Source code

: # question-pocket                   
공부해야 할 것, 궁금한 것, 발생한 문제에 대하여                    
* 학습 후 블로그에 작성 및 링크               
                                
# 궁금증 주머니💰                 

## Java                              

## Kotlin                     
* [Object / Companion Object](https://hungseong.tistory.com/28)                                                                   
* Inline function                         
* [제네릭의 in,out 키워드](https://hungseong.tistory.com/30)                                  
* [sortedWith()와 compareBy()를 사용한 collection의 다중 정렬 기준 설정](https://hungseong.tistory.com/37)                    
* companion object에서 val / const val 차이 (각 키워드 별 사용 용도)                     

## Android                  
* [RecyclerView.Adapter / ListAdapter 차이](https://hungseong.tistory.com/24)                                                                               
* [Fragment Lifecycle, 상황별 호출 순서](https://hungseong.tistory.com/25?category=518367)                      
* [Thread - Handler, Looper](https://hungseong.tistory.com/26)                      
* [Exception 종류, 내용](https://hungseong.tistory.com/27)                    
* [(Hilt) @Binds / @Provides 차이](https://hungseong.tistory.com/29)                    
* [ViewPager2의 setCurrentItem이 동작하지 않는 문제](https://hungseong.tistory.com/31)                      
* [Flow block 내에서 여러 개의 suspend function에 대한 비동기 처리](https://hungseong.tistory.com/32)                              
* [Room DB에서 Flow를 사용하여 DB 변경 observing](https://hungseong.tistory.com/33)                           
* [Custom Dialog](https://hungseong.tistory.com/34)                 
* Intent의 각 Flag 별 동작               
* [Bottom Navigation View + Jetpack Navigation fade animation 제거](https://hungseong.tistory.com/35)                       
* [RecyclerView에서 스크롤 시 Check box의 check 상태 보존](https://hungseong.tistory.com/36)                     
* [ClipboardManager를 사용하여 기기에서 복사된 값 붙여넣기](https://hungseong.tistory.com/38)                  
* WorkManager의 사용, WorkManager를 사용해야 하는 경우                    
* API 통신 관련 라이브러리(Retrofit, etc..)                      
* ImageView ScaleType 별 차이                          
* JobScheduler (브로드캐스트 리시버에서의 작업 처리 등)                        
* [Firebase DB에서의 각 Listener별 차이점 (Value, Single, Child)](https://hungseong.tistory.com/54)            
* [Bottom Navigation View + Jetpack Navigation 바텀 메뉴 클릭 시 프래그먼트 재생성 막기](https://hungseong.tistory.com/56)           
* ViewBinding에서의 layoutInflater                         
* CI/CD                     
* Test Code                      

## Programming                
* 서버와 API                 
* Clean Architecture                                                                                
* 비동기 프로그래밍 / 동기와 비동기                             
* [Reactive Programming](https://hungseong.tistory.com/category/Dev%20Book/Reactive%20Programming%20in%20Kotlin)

--------------------------------------------------

Copy down the whole of the data above, matching it exactly.

Source code

: # question-pocket                   
공부해야 할 것, 궁금한 것, 발생한 문제에 대하여                    
* 학습 후 블로그에 작성 및 링크               
                                
# 궁금증 주머니💰                 

## Java                              

## Kotlin                     
* [Object / Companion Object](https://hungseong.tistory.com/28)                                                                   
* Inline function                         
* [제네릭의 in,out 키워드](https://hungseong.tistory.com/30)                                  
* [sortedWith()와 compareBy()를 사용한 collection의 다중 정렬 기준 설정](https://hungseong.tistory.com/37)                    
* companion object에서 val / const val 차이 (각 키워드 별 사용 용도)                     

## Android                  
* [RecyclerView.Adapter / ListAdapter 차이](https://hungseong.tistory.com/24)                                                                               
* [Fragment Lifecycle, 상황별 호출 순서](https://hungseong.tistory.com/25?category=518367)                      
* [Thread - Handler, Looper](https://hungseong.tistory.com/26)                      
* [Exception 종류, 내용](https://hungseong.tistory.com/27)                    
* [(Hilt) @Binds / @Provides 차이](https://hungseong.tistory.com/29)                    
* [ViewPager2의 setCurrentItem이 동작하지 않는 문제](https://hungseong.tistory.com/31)                      
* [Flow block 내에서 여러 개의 suspend function에 대한 비동기 처리](https://hungseong.tistory.com/32)                              
* [Room DB에서 Flow를 사용하여 DB 변경 observing](https://hungseong.tistory.com/33)                           
* [Custom Dialog](https://hungseong.tistory.com/34)                 
* Intent의 각 Flag 별 동작               
* [Bottom Navigation View + Jetpack Navigation fade animation 제거](https://hungseong.tistory.com/35)                       
* [RecyclerView에서 스크롤 시 Check box의 check 상태 보존](https://hungseong.tistory.com/36)                     
* [ClipboardManager를 사용하여 기기에서 복사된 값 붙여넣기](https://hungseong.tistory.com/38)                  
* WorkManager의 사용, WorkManager를 사용해야 하는 경우                    
* API 통신 관련 라이브러리(Retrofit, etc..)                      
* ImageView ScaleType 별 차이                          
* JobScheduler (브로드캐스트 리시버에서의 작업 처리 등)                        
* [Firebase DB에서의 각 Listener별 차이점 (Value, Single, Child)](https://hungseong.tistory.com/54)            
* [Bottom Navigation View + Jetpack Navigation 바텀 메뉴 클릭 시 프래그먼트 재생성 막기](https://hungseong.tistory.com/56)           
* ViewBinding에서의 layoutInflater                         
* CI/CD                     
* Test Code                      

## Programming                
* 서버와 API                 
* Clean Architecture                                                                                
* 비동기 프로그래밍 / 동기와 비동기                             
* [Reactive Programming](https://hungseong.tistory.com/category/Dev%20Book/Reactive%20Programming%20in%20Kotlin)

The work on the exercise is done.